Retirees as Trainers

Part of the work I do in economic development involves interviewing manufacturing plant managers to see how their business is going and to gain insight from them on what the community can do to help them maximize their success.
One area of business that we ask about is workforce training and development.  In speaking with Jim Fincher, Site Manager at 3M Decatur, he said that one of the things that he is excited about is their implementation of retired 3Mers becoming their go-to trainers.    With the influx of new production operators and industrial maintenance staff, Jim said many of which didn’t grow up fixing things (they played video games instead) like the retiring generation did, these baby-boomer retirees are helping teach the new workforce the skills they need to be successful in a production environment where troubleshooting, problem solving and fixing things is a part of the job. 

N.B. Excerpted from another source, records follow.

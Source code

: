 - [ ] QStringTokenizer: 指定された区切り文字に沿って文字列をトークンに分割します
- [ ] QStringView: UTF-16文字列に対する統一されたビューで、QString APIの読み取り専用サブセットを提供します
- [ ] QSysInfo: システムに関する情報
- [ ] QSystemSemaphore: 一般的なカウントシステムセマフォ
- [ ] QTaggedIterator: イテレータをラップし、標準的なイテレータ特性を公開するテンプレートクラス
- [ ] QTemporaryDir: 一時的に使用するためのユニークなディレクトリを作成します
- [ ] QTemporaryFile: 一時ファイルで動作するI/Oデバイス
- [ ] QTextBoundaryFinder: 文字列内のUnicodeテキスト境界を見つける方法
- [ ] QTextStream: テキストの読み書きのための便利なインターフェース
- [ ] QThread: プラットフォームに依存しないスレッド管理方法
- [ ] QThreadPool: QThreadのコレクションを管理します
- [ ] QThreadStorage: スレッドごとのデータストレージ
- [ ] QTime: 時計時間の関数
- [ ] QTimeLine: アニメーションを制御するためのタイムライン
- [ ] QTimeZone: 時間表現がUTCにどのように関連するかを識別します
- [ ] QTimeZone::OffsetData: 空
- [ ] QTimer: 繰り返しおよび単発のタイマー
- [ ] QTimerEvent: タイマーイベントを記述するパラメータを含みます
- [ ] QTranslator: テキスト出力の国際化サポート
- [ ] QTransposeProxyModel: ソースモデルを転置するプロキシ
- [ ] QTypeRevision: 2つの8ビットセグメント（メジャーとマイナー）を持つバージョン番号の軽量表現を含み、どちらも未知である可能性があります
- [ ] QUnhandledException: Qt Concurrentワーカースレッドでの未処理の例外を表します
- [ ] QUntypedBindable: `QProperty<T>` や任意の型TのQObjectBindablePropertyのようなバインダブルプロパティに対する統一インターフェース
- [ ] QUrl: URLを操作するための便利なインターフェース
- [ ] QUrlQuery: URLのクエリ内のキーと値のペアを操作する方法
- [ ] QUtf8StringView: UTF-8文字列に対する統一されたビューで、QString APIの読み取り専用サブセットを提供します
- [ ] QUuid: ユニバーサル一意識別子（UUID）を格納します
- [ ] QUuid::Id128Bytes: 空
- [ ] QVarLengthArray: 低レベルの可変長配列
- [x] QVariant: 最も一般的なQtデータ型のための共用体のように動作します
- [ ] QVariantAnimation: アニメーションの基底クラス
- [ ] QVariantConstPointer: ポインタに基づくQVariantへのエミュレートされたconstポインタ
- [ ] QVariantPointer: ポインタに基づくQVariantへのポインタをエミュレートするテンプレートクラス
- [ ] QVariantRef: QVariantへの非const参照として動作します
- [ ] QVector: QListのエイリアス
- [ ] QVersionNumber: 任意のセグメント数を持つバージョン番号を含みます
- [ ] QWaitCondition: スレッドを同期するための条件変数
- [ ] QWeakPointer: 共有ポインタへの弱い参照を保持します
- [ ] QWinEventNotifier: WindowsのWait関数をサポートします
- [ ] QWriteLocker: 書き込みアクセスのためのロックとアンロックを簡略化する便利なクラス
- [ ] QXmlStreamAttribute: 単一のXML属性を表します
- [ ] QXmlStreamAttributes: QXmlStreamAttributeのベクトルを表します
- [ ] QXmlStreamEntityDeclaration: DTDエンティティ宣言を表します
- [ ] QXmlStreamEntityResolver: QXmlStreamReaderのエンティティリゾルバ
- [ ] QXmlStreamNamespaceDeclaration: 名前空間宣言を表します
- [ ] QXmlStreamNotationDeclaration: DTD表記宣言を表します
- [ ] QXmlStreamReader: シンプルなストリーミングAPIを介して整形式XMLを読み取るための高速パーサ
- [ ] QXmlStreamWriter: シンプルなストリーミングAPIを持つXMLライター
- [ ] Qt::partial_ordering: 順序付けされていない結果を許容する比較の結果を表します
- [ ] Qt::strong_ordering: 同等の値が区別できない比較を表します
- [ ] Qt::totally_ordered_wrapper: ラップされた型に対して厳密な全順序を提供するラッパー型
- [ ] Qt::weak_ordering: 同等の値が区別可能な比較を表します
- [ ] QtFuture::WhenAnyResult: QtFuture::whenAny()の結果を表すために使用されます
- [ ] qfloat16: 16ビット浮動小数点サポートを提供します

It’s also a win for the retirees, Jim said, because they get to earn a little extra money.  More importantly, however, the retirees enjoy having the opportunity to teach and share with others not only the skills they possess, but also the wisdom that they have accrued over time.  
Today there is so much talk about succession planning in business.  How are we going to make sure we have the bench staff to replace the baby boomer workforce is a concern I hear frequently.  But why can’t we think outside of the box like Jim at 3M has done?   We don’t have to lose the talent and wisdom of individuals just because they reach their 60s. It doesn’t have to be a stay on full-time or retire choice. People don’t just reach retirement age and become useless to the workplace.  We can offer flexible arrangements to give those at or after retirement age the opportunity to come off the full-time payroll while maintaining what we need from them the most- their experience and expertise.
The Manufacturing Institute’s Skills Gap Report  points to other ways to close the skills gap.  You can find these in the blue box on page 11.
What have you done to think outside the box to meet your training needs?  What ROI have you seen as a result?